The Oleander Sword by Tasha Suri

By John Folk-Williams

In The Oleander Sword, the second novel of The Burning Kingdoms trilogy, Tasha Suri has produced an even more intensely involving and brilliant book than she did in The Jasmine Throne. That first novel richly explored the many selves and identities its characters had to adopt to survive as they strove to increase their power, whether worldly or spiritual or both. The Oleander Sword raises the stakes even higher by confronting the major characters with the price of their success. Each faces a brutal choice of sacrificing what is dearest to them to achieve a greater good or a higher ambition. This is an incredibly powerful novel that heightens the tension of these choices while also setting the stage for a conflict of even grander scale in the final volume of the trilogy.

The Oleander Sword

The story opens as the rebel princess Malini, now claiming the title of empress of Parijatdvipa, leads her army against a major force of her brother Chandra, the emperor backed by the priesthood of the realm. The faith that guides the empire draws its power from the grisly burning deaths of highborn women who willingly sacrifice themselves to a terrible fate. Malini, having refused to make that sacrifice, moves ahead with her plans, supported by rebel factions, and at the opening of the novel appears poised to succeed in a major battle.

But her plans fail when a barrage of flaming arrows hits her troops. This is not normal flame but what appears to be a sacred fire that spreads wildly among her troops. It is a terrifying weapon, gripping her soldiers with the primitive fear that they may be following a false empress whom the gods wish to destroy. She immediately faces a crisis of confidence with the nobles who have supported her. Her every move from that point forward has to be shaped by the need to present herself not simply as a strong leader but as one favored by the gods and so destined to succeed in capturing the throne.

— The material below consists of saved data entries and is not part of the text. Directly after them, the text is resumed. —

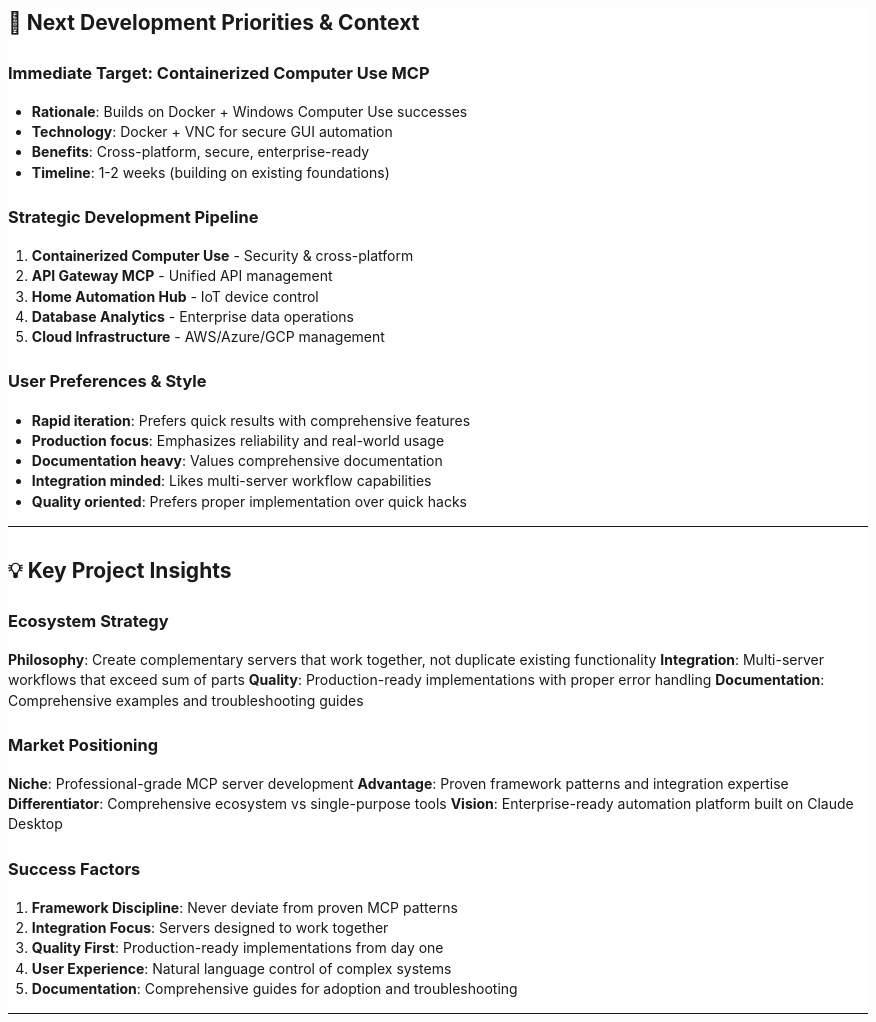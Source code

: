 
## 🚀 Next Development Priorities & Context

### Immediate Target: Containerized Computer Use MCP
- **Rationale**: Builds on Docker + Windows Computer Use successes
- **Technology**: Docker + VNC for secure GUI automation
- **Benefits**: Cross-platform, secure, enterprise-ready
- **Timeline**: 1-2 weeks (building on existing foundations)

### Strategic Development Pipeline
1. **Containerized Computer Use** - Security & cross-platform
2. **API Gateway MCP** - Unified API management
3. **Home Automation Hub** - IoT device control
4. **Database Analytics** - Enterprise data operations
5. **Cloud Infrastructure** - AWS/Azure/GCP management

### User Preferences & Style
- **Rapid iteration**: Prefers quick results with comprehensive features
- **Production focus**: Emphasizes reliability and real-world usage
- **Documentation heavy**: Values comprehensive documentation
- **Integration minded**: Likes multi-server workflow capabilities
- **Quality oriented**: Prefers proper implementation over quick hacks

---

## 💡 Key Project Insights

### Ecosystem Strategy
**Philosophy**: Create complementary servers that work together, not duplicate existing functionality
**Integration**: Multi-server workflows that exceed sum of parts
**Quality**: Production-ready implementations with proper error handling
**Documentation**: Comprehensive examples and troubleshooting guides

### Market Positioning
**Niche**: Professional-grade MCP server development
**Advantage**: Proven framework patterns and integration expertise
**Differentiator**: Comprehensive ecosystem vs single-purpose tools
**Vision**: Enterprise-ready automation platform built on Claude Desktop

### Success Factors
1. **Framework Discipline**: Never deviate from proven MCP patterns
2. **Integration Focus**: Servers designed to work together
3. **Quality First**: Production-ready implementations from day one
4. **User Experience**: Natural language control of complex systems
5. **Documentation**: Comprehensive guides for adoption and troubleshooting

---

That means having to be especially careful with the one woman she has allowed herself to love, Priya, a ruler of Ahiranya, recently freed from domination by Parijatdvipa. Priya and her sister Bhumika have both endured dangerous rituals to become “thrice-born” and imbued with extraordinary powers drawn from the yaksa, the gods of their country. When we first see Priya in The Oleander Sword she is attempting to stem the “rot” in a rural village. This is the strange disease that ruins land and kills people as they are invaded by a woody, flowering growth that ultimately stifles life.

Priya finds that the rot is becoming so extensive that she cannot kill it but only freeze its growth, allowing people to survive in an altered state. So we see the limits of Priya’s power from the outset and the tension between her commitment to cure her people and homeland and the inner cost of using the power bestowed by the mysterious yaksa. Her struggle with spiritual power parallels Malini’s grasping for imperial power. In these opening scenes, both confront the limits of what they can achieve. Both will require extraordinary power and sacrifice to fulfill their life purposes.

When Malini calls Priya to join her in the battle for the throne, both feel the constant tension between their attraction to each other and the strict limits their roles place on them. Malini needs Priya both for their personal bond but also for her powers which can be used to give her an advantage in battle. But because of her power, Priya is regarded as a witch by many in Malini’s army, and every time the would-be empress tries to be alone with Priya she is shackled by the need for secrecy and the constant challenge to her legitimacy from some of the nobles in her army. Tasha Suri is absolutely brilliant in creating scenes in which personal feelings try to rise to the surface only to be beaten back by the constraints of the roles and behavior that power requires. This is a recurring theme in the story that is dramatized powerfully through many other relationships.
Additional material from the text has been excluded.